Interesting observation on bbr v3 kernel and ss -tin

99 views
Skip to first unread message

muhamm...@umt.edu.pk

unread,
Aug 1, 2025, 12:35:57 PMAug 1
to bbr...@googlegroups.com

Hi there,

 

I have an interesting observation to share and ask, while doing testing on BBR v3 based compiled kernel.

 

I was doing upload tests on a wired ethernet server ( with 250-300Mbps bandwidth available) using ethernet adapter. I enabled  BBRv3 as the default congestion control via linux sysctl.

 

Ss -tin was used to observe the output , when the upload started for firsts few seconds ss -tin  reported Cubic in the output  and then shifted to showing bbr.

 

At home, I tried the same test again but now using WIFI adapter and made bbr v3 the default using sysctl and ran the upload test and used ss -tin to observe.

 

Ss -tin  at once started to show BBR and not a second it showed cubic.

 

 

My question is why using ethernet adapter on a wired network , the ss -tin output always shows cubic for first few seconds and then transitions to bbr.

 

 

(I am using  Linux Kernel 6.13.7 with bbr v3 compiled in it via github instructions from Neal Cardwell.)

 

 

 

Regards,

Ahsan

 

 

 

Neal Cardwell

unread,
Aug 1, 2025, 12:48:09 PMAug 1
to muhamm...@umt.edu.pk, bbr...@googlegroups.com
That's quite surprising. Are you sure you are looking at the correct "ss" output lines? :-) Often networking benchmark tools have a "control" connection and a "data" connection, and perhaps what you are seeing is that the "control" connection is using cubic but the "data" connection is using bbr?

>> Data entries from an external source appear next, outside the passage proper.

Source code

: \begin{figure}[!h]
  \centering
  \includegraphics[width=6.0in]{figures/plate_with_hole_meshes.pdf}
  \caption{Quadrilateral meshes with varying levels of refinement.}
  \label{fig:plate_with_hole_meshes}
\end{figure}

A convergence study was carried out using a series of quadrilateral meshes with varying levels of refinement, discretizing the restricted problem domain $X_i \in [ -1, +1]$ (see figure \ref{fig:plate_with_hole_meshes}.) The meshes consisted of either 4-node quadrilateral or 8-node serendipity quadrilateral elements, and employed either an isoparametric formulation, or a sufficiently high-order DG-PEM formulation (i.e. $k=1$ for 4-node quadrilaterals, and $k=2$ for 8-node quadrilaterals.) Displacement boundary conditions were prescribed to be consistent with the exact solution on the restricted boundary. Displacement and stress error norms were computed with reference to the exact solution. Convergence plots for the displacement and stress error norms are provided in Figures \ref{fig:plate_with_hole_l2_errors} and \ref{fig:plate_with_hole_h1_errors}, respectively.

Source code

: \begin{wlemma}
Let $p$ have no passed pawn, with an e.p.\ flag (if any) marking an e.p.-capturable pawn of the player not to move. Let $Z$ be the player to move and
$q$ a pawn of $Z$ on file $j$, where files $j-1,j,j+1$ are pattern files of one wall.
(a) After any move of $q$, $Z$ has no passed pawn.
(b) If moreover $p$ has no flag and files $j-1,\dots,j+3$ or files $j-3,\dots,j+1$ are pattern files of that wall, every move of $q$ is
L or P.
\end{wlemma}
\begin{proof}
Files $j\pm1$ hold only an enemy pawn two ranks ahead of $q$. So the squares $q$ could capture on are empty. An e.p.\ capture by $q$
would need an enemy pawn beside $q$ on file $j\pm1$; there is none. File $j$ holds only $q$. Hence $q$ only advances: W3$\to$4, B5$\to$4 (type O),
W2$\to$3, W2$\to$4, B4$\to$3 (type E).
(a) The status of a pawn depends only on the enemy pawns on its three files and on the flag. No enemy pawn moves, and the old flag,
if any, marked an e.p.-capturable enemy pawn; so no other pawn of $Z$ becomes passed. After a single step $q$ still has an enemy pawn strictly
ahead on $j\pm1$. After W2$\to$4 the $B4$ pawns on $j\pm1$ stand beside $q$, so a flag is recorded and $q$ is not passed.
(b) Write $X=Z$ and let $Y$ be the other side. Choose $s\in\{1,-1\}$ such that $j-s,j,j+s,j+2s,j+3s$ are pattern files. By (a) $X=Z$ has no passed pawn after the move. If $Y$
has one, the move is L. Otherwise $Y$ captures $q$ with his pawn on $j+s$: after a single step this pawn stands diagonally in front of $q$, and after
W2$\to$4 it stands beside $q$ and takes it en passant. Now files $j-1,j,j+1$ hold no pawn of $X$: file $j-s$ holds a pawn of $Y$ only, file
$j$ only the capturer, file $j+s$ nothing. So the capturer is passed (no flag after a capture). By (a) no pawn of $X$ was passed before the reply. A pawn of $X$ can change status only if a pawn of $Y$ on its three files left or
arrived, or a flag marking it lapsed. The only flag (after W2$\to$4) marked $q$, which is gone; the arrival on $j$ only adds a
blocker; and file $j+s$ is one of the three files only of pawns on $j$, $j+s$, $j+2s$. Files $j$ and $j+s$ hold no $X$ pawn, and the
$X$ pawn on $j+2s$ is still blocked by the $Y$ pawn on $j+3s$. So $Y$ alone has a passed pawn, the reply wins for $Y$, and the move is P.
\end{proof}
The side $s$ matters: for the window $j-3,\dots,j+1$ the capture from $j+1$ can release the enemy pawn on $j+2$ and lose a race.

(1) What tool are you using for testing?

(2) What are the exact command lines you are using for your test?

(2) Can you please attach a log file demonstrating the odd behavior? From something like the following:

(while true; do date; ss -tenmoi; sleep 0.5; done) > /root/ss.txt &

Thanks,
neal


--
You received this message because you are subscribed to the Google Groups "BBR Development" group.
To unsubscribe from this group and stop receiving emails from it, send an email to bbr-dev+u...@googlegroups.com.
To view this discussion visit https://groups.google.com/d/msgid/bbr-dev/000201dc0302%2455ba6890%24012f39b0%24%40umt.edu.pk.

muhamm...@umt.edu.pk

unread,
Aug 5, 2025, 3:17:20 AMAug 5
to Neal Cardwell, bbr...@googlegroups.com

 

 

 

Regards,

 

 

From: Neal Cardwell <ncar...@google.com>
Sent: Friday, August 1, 2025 9:48 PM
To: muhamm...@umt.edu.pk
Cc: bbr...@googlegroups.com
Subject: Re: [bbr-dev] Interesting observation on bbr v3 kernel and ss -tin

 

That's quite surprising. Are you sure you are looking at the correct "ss" output lines? :-) Often networking benchmark tools have a "control" connection and a "data" connection, and perhaps what you are seeing is that the "control" connection is using cubic but the "data" connection is using bbr?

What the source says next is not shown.